This is more subtle than it looks. I asked exactly the same question some years back (see here); but I'm not going to flag this question as duplicate, because the answer that was given to my question at the time, which was identical to @eric's comment above, was **wrong**.

The correct answer is this. Let $f$ be a normalized non-CM newform. Associated to $f$ there is a number field $L = \mathbf{Q}(a_n(f) : n \ge 1)$, and for each prime $\mathfrak{P}$ of $L$, we get a Galois representation
$$ \rho_{f, \mathfrak{P}}: G_{\mathbf{Q}} \to \operatorname{GL}_2(L_{\mathfrak{P}}). $$

It is *not*, however, generally the case that this has open image. There is a trivial obstruction coming from the fact that the determinant of $\rho_{f, \mathfrak{P}}$ is the product of a finite-order character and a power of the cyclotomic character, so there is a finite-index subgroup of $G_{\mathbf{Q}}$ whose determinant lands in $\mathbf{Q}_p^\times$, which is generally much smaller than $L_{\mathfrak{P}}^\times$.

One can still hope that the image contains an open subgroup of $\operatorname{SL}_2(L_{\mathfrak{P}})$, but this also turns out to be false, for a much more subtle reason. Consider the subgroup $\Gamma \subseteq \operatorname{Aut}(L / \mathbf{Q})$ consisting of those automorphisms $\sigma$ for which $f^\sigma$ is equal to the twist of $f$ by some Dirichlet character ("inner twists"). The fixed field of $\Gamma$ is a subfield $F \subseteq L$, and Momose showed that there's a finite-index subgroup of $G_{\mathbf{Q}}$ such that for any $\tau$ in this subgroup $\rho_{f, \mathfrak{P}}(\tau)$ has trace in $F_{\mathfrak{q}}$, where $\mathfrak{q}$ is the prime of $F$ below $\mathfrak{P}$. So if $F_\mathfrak{q} \ne L_{\mathfrak{P}}$, which occurs for infinitely many $\mathfrak{P}$ if $F \ne L$, then the image of $\rho_{f, \mathfrak{P}}$ **cannot** contain an open subgroup of $\operatorname{SL}_2(L_{\mathfrak{P}})$.

One might still hope that the image at least contains an open subgroup of $\operatorname{SL}_2(F_{\mathfrak{q}})$ but this isn't generally true either -- there is an obstruction coming from a Brauer group, which can genuinely be nontrivial! But this weaker statement does, at least, hold for all but finitely many $\mathfrak{P}$, as was shown by Momose.

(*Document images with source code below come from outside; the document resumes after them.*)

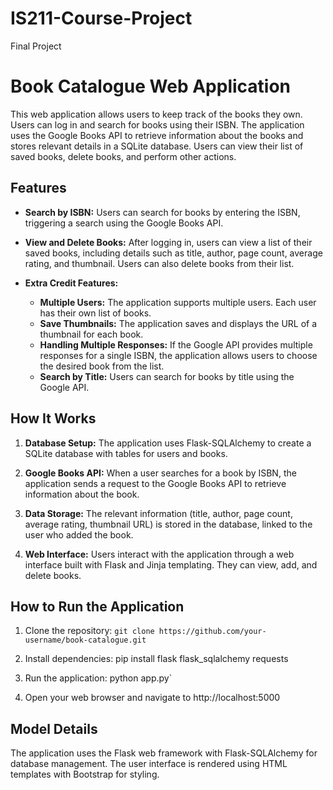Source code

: # IS211-Course-Project
Final Project


# Book Catalogue Web Application

This web application allows users to keep track of the books they own. Users can log in and search for books using their ISBN. The application uses the Google Books API to retrieve information about the books and stores relevant details in a SQLite database. Users can view their list of saved books, delete books, and perform other actions.

## Features

- **Search by ISBN:** Users can search for books by entering the ISBN, triggering a search using the Google Books API.

- **View and Delete Books:** After logging in, users can view a list of their saved books, including details such as title, author, page count, average rating, and thumbnail. Users can also delete books from their list.

- **Extra Credit Features:**
  - **Multiple Users:** The application supports multiple users. Each user has their own list of books.
  - **Save Thumbnails:** The application saves and displays the URL of a thumbnail for each book.
  - **Handling Multiple Responses:** If the Google API provides multiple responses for a single ISBN, the application allows users to choose the desired book from the list.
  - **Search by Title:** Users can search for books by title using the Google API.

## How It Works

1. **Database Setup:** The application uses Flask-SQLAlchemy to create a SQLite database with tables for users and books.

2. **Google Books API:** When a user searches for a book by ISBN, the application sends a request to the Google Books API to retrieve information about the book.

3. **Data Storage:** The relevant information (title, author, page count, average rating, thumbnail URL) is stored in the database, linked to the user who added the book.

4. **Web Interface:** Users interact with the application through a web interface built with Flask and Jinja templating. They can view, add, and delete books.

## How to Run the Application

1. Clone the repository: `git clone https://github.com/your-username/book-catalogue.git`

2. Install dependencies: pip install flask flask_sqlalchemy requests
3. Run the application: python app.py`

4. Open your web browser and navigate to http://localhost:5000

## Model Details

The application uses the Flask web framework with Flask-SQLAlchemy for database management. The user interface is rendered using HTML templates with Bootstrap for styling.



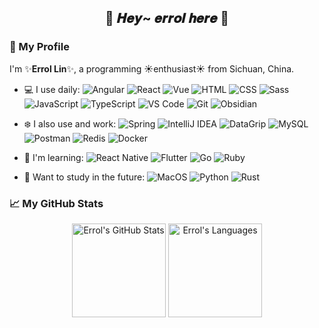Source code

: <!--
**errollin/errollin** is a ✨ _special_ ✨ repository because its `README.md` (this file) appears on your GitHub profile.

Here are some ideas to get you started:

- 🔭 I’m currently working on ...
- 🌱 I’m currently learning ...
- 👯 I’m looking to collaborate on ...
- 🤔 I’m looking for help with ...
- 💬 Ask me about ...
- 📫 How to reach me: ...
- 😄 Pronouns: ...
- ⚡ Fun fact: ...
-->

<h2 align="center">
  🌸 𝑯𝒆𝒚~ 𝒆𝒓𝒓𝒐𝒍 𝒉𝒆𝒓𝒆 🌸
</h2>

### 🍁 My Profile

I'm ✨**Errol Lin**✨, a programming ☀️enthusiast☀️ from Sichuan, China.

- 💻 I use daily:
  ![Angular](https://img.shields.io/badge/Angular%20-e61b2e.svg?logo=angular&logoColor=ffffff)
  ![React](https://img.shields.io/badge/React%20-ffffff.svg?logo=react&logoColor=087ea4)
  ![Vue](https://img.shields.io/badge/Vue%20-155f3e.svg?logo=vue.js&logoColor=42b883)
  ![HTML](https://img.shields.io/badge/HTML%20-e34f26.svg?logo=html5&logoColor=ffffff)
  ![CSS](https://img.shields.io/badge/CSS%20-%231572B6.svg?logo=css3&logoColor=ffffff)
  ![Sass](https://img.shields.io/badge/Sass%20-eb488b.svg?logo=sass&logoColor=ffffff)
  ![JavaScript](https://img.shields.io/badge/JavaScript%20-%23f7df1e.svg?logo=javascript&logoColor=000000)
  ![TypeScript](https://img.shields.io/badge/TypeScript%20-ffffff.svg?logo=typescript&logoColor=007acc)
  ![VS Code](https://img.shields.io/badge/VS%20Code-007ACC.svg?logo=visual-studio-code&logoColor=ffffff)
  ![Git](https://img.shields.io/badge/Git%20-f0efe7.svg?logo=git&logoColor=e34f26)
  ![Obsidian](https://img.shields.io/badge/Obsidian-000000.svg?logo=obsidian&logoColor=842cea)
  
- ❄️ I also use and work:
  ![Spring](https://img.shields.io/badge/Spring%20-42b883.svg?logo=spring&logoColor=ffffff)
  ![IntelliJ IDEA](https://img.shields.io/badge/Intellij%20Idea%20-1F90EF.svg?logo=intellijidea&logoColor=ffffff)
  ![DataGrip](https://img.shields.io/badge/DataGrip-2edc84.svg?logo=datagrip&logoColor=ffffff)
  ![MySQL](https://img.shields.io/badge/MySQL-%234479A1.svg?logo=mysql&logoColor=ffffff)
  ![Postman](https://img.shields.io/badge/Postman-ff6c37?logo=postman&logoColor=ffffff)
  ![Redis](https://img.shields.io/badge/Redis-cf2e2e.svg?logo=redis&logoColor=ffffff)
  ![Docker](https://img.shields.io/badge/Docker-1d63ed?logo=docker&logoColor=ffffff)

- 🌱 I'm learning: 
  ![React Native](https://img.shields.io/badge/React%20Native%20-242526.svg?logo=react&logoColor=61dafb)
  ![Flutter](https://img.shields.io/badge/Flutter%20-ffffff.svg?logo=flutter&logoColor=61dafb)
  ![Go](https://img.shields.io/badge/Go%20-5dc9e2.svg?logo=go&logoColor=ffffff)
  ![Ruby](https://img.shields.io/badge/Ruby%20-ffffff.svg?logo=ruby&logoColor=cc342d)
  
- 💖 Want to study in the future:
  ![MacOS](https://img.shields.io/badge/MacOS-333333?logo=apple&logoColor=ffffff)
  ![Python](https://img.shields.io/badge/Python%20-2b5b84.svg?logo=python&logoColor=ffffff)
  ![Rust](https://img.shields.io/badge/Rust%20-ffffff.svg?logo=rust&logoColor=000000)

### 📈 My GitHub Stats

<div align="center">
    <img height="150px" src="https://github-readme-stats.vercel.app/api?username=errollin&theme=omni&hide_border=true&card_width=500&show_icons=true" alt="Errol's GitHub Stats">
    <img height="150px" src="https://github-readme-stats.vercel.app/api/top-langs?username=errollin&theme=omni&hide_border=true&card_width=500&layout=compact&langs_count=8&size_weight=0.5&count_weight=0.5" alt="Errol's Languages">
</div>

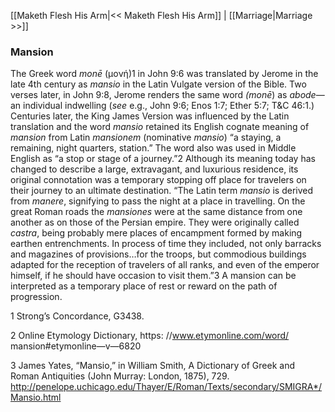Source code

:[[Maketh Flesh His Arm|<< Maketh Flesh His Arm]]  |  [[Marriage|Marriage >>]]

### Mansion
The Greek word *monē* (μονή)1 in John 9:6 was translated by Jerome in the late 4th century as *mansio* in the Latin Vulgate version of the Bible. Two verses later, in John 9:8, Jerome renders the same word *(monē*) as *abode*—an individual indwelling (*see* e.g., John 9:6; Enos 1:7; Ether 5:7; T&C 46:1.) Centuries later, the King James Version was influenced by the Latin translation and the word *mansio* retained its English cognate meaning of *mansion* from Latin *mansionem* (nominative *mansio*) “a staying, a remaining, night quarters, station.” The word also was used in Middle English as “a stop or stage of a journey.”2 Although its meaning today has changed to describe a large, extravagant, and luxurious residence, its original connotation was a temporary stopping off place for travelers on their journey to an ultimate destination. “The Latin term *mansio* is derived from *manere*, signifying to pass the night at a place in travelling. On the great Roman roads the *mansiones* were at the same distance from one another as on those of the Persian empire. They were originally called *castra*, being probably mere places of encampment formed by making earthen entrenchments. In process of time they included, not only barracks and magazines of provisions…for the troops, but commodious buildings adapted for the reception of travelers of all ranks, and even of the emperor himself, if he should have occasion to visit them.”3 A mansion can be interpreted as a temporary place of rest or reward on the path of progression.



1 Strong’s Concordance, G3438.


2 Online Etymology Dictionary, https: //www.etymonline.com/word/ mansion#etymonline—v—6820


3 James Yates, “Mansio,” in William Smith, A Dictionary of Greek and Roman Antiquities (John Murray: London, 1875), 729. http://penelope.uchicago.edu/Thayer/E/Roman/Texts/secondary/SMIGRA*/Mansio.html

If $f$ has level 1, then the group $\Gamma$ of inner twists is always trivial, so $F = L$ and the image contains an open subgroup of $\operatorname{SL}_2(L_\mathfrak{P})$ for all $\mathfrak{P}$. More generally, if $f$ has trivial character it's "usually" the case that there are no nontrivial inner twists. But every non-CM form of non-trivial character has at least one nontrivial inner twist, coming from the action of complex conjugation, so this bad behaviour is unavoidable.

All of this is very nicely explained in Ribet's paper "On l-adic representations attached to modular forms. II" (Glasgow Math. J. 27, 1985, 185--194), which you can find on Ribet's website here.